Saved data entries
>>>>>

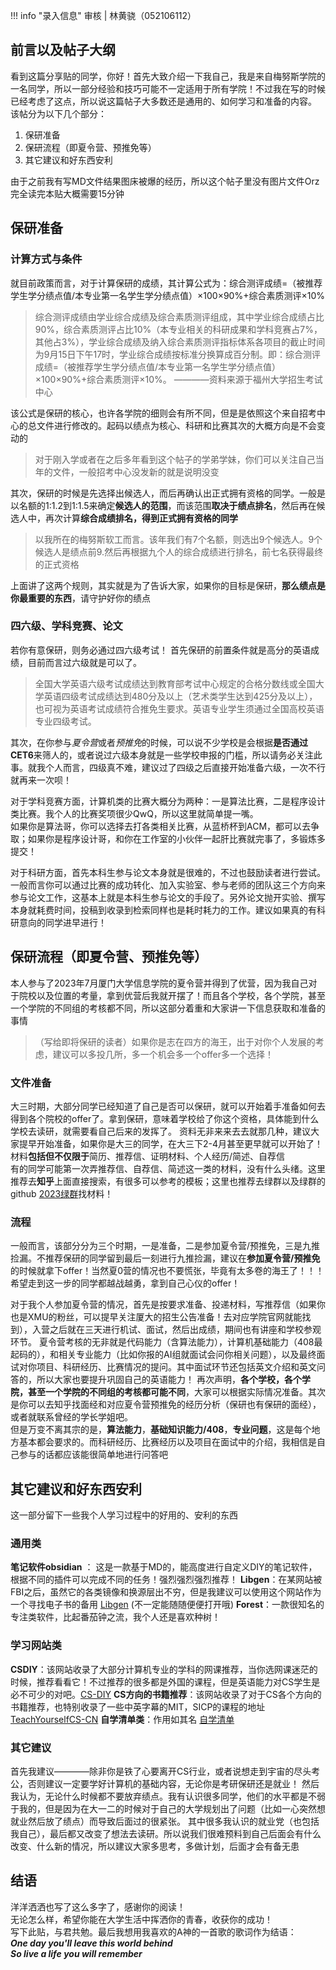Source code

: !!! info "录入信息"
    审核 | 林黄骁（052106112）
## 前言以及帖子大纲
看到这篇分享贴的同学，你好！首先大致介绍一下我自己，我是来自梅努斯学院的一名同学，所以一部分经验和技巧可能不一定适用于所有学院！不过我在写的时候已经考虑了这点，所以说这篇帖子大多数还是通用的、如何学习和准备的内容。
该帖分为以下几个部分：

1. 保研准备  
2. 保研流程（即夏令营、预推免等）
3. 其它建议和好东西安利

由于之前我有写MD文件结果图床被爆的经历，所以这个帖子里没有图片文件Orz
完全读完本贴大概需要15分钟

## 保研准备
### 计算方式与条件
就目前政策而言，对于计算保研的成绩，其计算公式为：综合测评成绩=（被推荐学生学分绩点值/本专业第一名学生学分绩点值）×100×90%+综合素质测评×10%

> 综合测评成绩由学业综合成绩及综合素质测评组成，其中学业综合成绩占比90%，综合素质测评占比10%（本专业相关的科研成果和学科竞赛占7%，其他占3%），学业综合成绩及纳入综合素质测评指标体系各项目的截止时间为9月15日下午17时，学业综合成绩按标准分换算成百分制。即：综合测评成绩=（被推荐学生学分绩点值/本专业第一名学生学分绩点值）×100×90%+综合素质测评×10%。  ————资料来源于福州大学招生考试中心

该公式是保研的核心，也许各学院的细则会有所不同，但是是依照这个来自招考中心的总文件进行修改的。起码以绩点为核心、科研和比赛其次的大概方向是不会变动的
> 对于刚入学或者在之后多年看到这个帖子的学弟学妹，你们可以关注自己当年的文件，一般招考中心没发新的就是说明没变

其次，保研的时候是先选择出候选人，而后再确认出正式拥有资格的同学。一般是以名额的1:1.2到1:1.5来确定**候选人的范围**，而该范围**取决于绩点排名**，然后再在候选人中，再次计算**综合成绩排名，得到正式拥有资格的同学**
> 以我所在的梅努斯软工而言。该年我们有7个名额，则选出9个候选人。9个候选人是绩点前9.然后再根据九个人的综合成绩进行排名，前七名获得最终的正式资格

上面讲了这两个规则，其实就是为了告诉大家，如果你的目标是保研，**那么绩点是你最重要的东西**，请守护好你的绩点

### 四六级、学科竞赛、论文
若你有意保研，则务必通过四六级考试！
首先保研的前置条件就是高分的英语成绩，目前而言过六级就是可以了。
> 全国大学英语六级考试成绩达到教育部考试中心规定的合格分数线或全国大学英语四级考试成绩达到480分及以上（艺术类学生达到425分及以上），也可视为英语考试成绩符合推免生要求。英语专业学生须通过全国高校英语专业四级考试。

其次，在你参与*夏令营*或者*预推免*的时候，可以说不少学校是会根据**是否通过CET6**来筛人的，或者说过六级本身就是一些学校申报的门槛，所以请务必关注此事。就我个人而言，四级真不难，建议过了四级之后直接开始准备六级，一次不行就再来一次呗！

对于学科竞赛方面，计算机类的比赛大概分为两种：一是算法比赛，二是程序设计类比赛。我个人的比赛奖项很少QwQ，所以这里就简单提一嘴。   
如果你是算法哥，你可以选择去打各类相关比赛，从蓝桥杯到ACM，都可以去争取；如果你是程序设计哥，和你在工作室的小伙伴一起肝比赛就完事了，多锻炼多提交！

对于科研方面，首先本科生参与论文本身就是很难的，不过也鼓励读者进行尝试。一般而言你可以通过比赛的成功转化、加入实验室、参与老师的团队这三个方向来参与论文工作，这基本上就是本科生参与论文的手段了。另外论文抛开实验、撰写本身就耗费时间，投稿到收录到检索同样也是耗时耗力的工作。建议如果真的有科研意向的同学进早进行！

## 保研流程（即夏令营、预推免等）
本人参与了2023年7月厦门大学信息学院的夏令营并得到了优营，因为我自己对于院校以及位置的考量，拿到优营后我就开摆了！而且各个学校，各个学院，甚至一个学院的不同组的考核都不同，所以这部分着重和大家讲一下信息获取和准备的事情
> （写给即将保研的读者）如果你是志在四方的海王，出于对你个人发展的考虑，建议可以多投几所，多一个机会多一个offer多一个选择！

### 文件准备
大三时期，大部分同学已经知道了自己是否可以保研，就可以开始着手准备如何去得到各个院校的offer了。拿到保研，意味着学校给了你这个资格，具体能到什么学校去读研，就需要看自己后来的发挥了。
资料无非来来去去就那几种，建议大家提早开始准备，如果你是大三的同学，在大三下2-4月甚至更早就可以开始了！材料**包括但不仅限于**简历、推荐信、证明材料、个人经历/简述、自荐信  
有的同学可能第一次弄推荐信、自荐信、简述这一类的材料，没有什么头绪。这里推荐去**知乎**上面直接搜索，有很多可以参考的模板；这里也推荐去绿群以及绿群的github [2023绿群](https://github.com/CS-BAOYAN/CSYuTuiMian2023)找材料！



### 流程
一般而言，该部分分为三个时期，一是准备，二是参加夏令营/预推免，三是九推捡漏。不推荐保研的同学留到最后一刻进行九推捡漏，建议在**参加夏令营/预推免**的时候就拿下offer！当然夏0营的情况也不要慌张，毕竟有太多卷的海王了！！！希望走到这一步的同学都越战越勇，拿到自己心仪的offer！

对于我个人参加夏令营的情况，首先是按要求准备、投递材料，写推荐信（如果你也是XMU的粉丝，可以提早关注厦大的招生公告准备！去对应学院官网就能找到），入营之后就在三天进行机试、面试，然后出成绩，期间也有讲座和学校参观环节。
夏令营考核的无非就是代码能力（含算法能力），计算机基础能力（408最起码的），和相关专业能力（比如你报的AI组就面试会问你相关问题），以及最终面试对你项目、科研经历、比赛情况的提问。其中面试环节还包括英文介绍和英文问答的，所以大家也要提升巩固自己的英语能力！
再次声明，**各个学校，各个学院，甚至一个学院的不同组的考核都可能不同**，大家可以根据实际情况准备。其次是你可以去知乎找面经和对应夏令营预推免的经历分析（保研也有保研的面经），或者就联系曾经的学长学姐吧。  
但是万变不离其宗的是，**算法能力**，**基础知识能力/408**，**专业问题**，这是每个地方基本都会要求的。而科研经历、比赛经历以及项目在面试中的介绍，我相信是自己参与的话都应该能很简单地进行问答吧

## 其它建议和好东西安利
这一部分留下一些我个人学习过程中的好用的、安利的东西

### 通用类
**笔记软件obsidian** ： 这是一款基于MD的，能高度进行自定义DIY的笔记软件，根据不同的插件可以完成不同的任务！强烈强烈强烈推荐！
**Libgen**：在某网站被FBI之后，虽然它的各类镜像和换源层出不穷，但是我建议可以使用这个网站作为一个寻找电子书的备用 [Libgen](https://libgen.ee/index.php)  (不一定能随随便便打开哦)
**Forest**：一款很知名的专注类软件，比起番茄钟之流，我个人还是喜欢种树！

### 学习网站类
**CSDIY**：该网站收录了大部分计算机专业的学科的网课推荐，当你选网课迷茫的时候，推荐看看它！不过推荐的很多都是外国的课程，但是英语能力对CS学生是必不可少的对吧。[CS-DIY](https://csdiy.wiki/)
**CS方向的书籍推荐**：该网站收录了对于CS各个方向的书籍推荐，也特别收录了一些中英字幕的MIT，SICP的课程的地址 [TeachYourselfCS-CN](https://github.com/izackwu/TeachYourselfCS-CN/blob/master/TeachYourselfCS-CN.md)
**自学清单类**：作用如其名 [自学清单](https://github.com/jwasham/coding-interview-university/blob/main/translations/README-cn.md )

### 其它建议
首先我建议————除非你是铁了心要离开CS行业，或者说想走到宇宙的尽头考公，否则建议一定要学好计算机的基础内容，无论你是考研保研还是就业！
然后我认为，无论什么时候都不要放弃绩点。我有认识很多同学，他们的水平都是不弱于我的，但是因为在大一二的时候对于自己的大学规划出了问题（比如一心突然想就业然后放了绩点）而导致后面过的很紧张。
其中很多我认识的就业党（也包括我自己），最后都又改变了想法去读研。所以说我们很难预料到自己后面会有什么改变、什么新的情况，所以建议大家多思考，多做计划，后面才会有备无患

## 结语
洋洋洒洒也写了这么多字了，感谢你的阅读！    
无论怎么样，希望你能在大学生活中挥洒你的青春，收获你的成功！    
写下此贴，与君共勉。最后我想用我喜欢的A神的一首歌的歌词作为结语：      
***One day you'll leave this world behind***    
***So live a life you will remember***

<<<<<

What the task asks: Each line, starting with the one containing "写下此贴，与君共勉。最后我想用我喜欢的A神的一首歌的歌词作为结语：" and ending with the last line of the records above, should be reproduced exactly.

Response for this exercise:
写下此贴，与君共勉。最后我想用我喜欢的A神的一首歌的歌词作为结语：      
***One day you'll leave this world behind***    
***So live a life you will remember***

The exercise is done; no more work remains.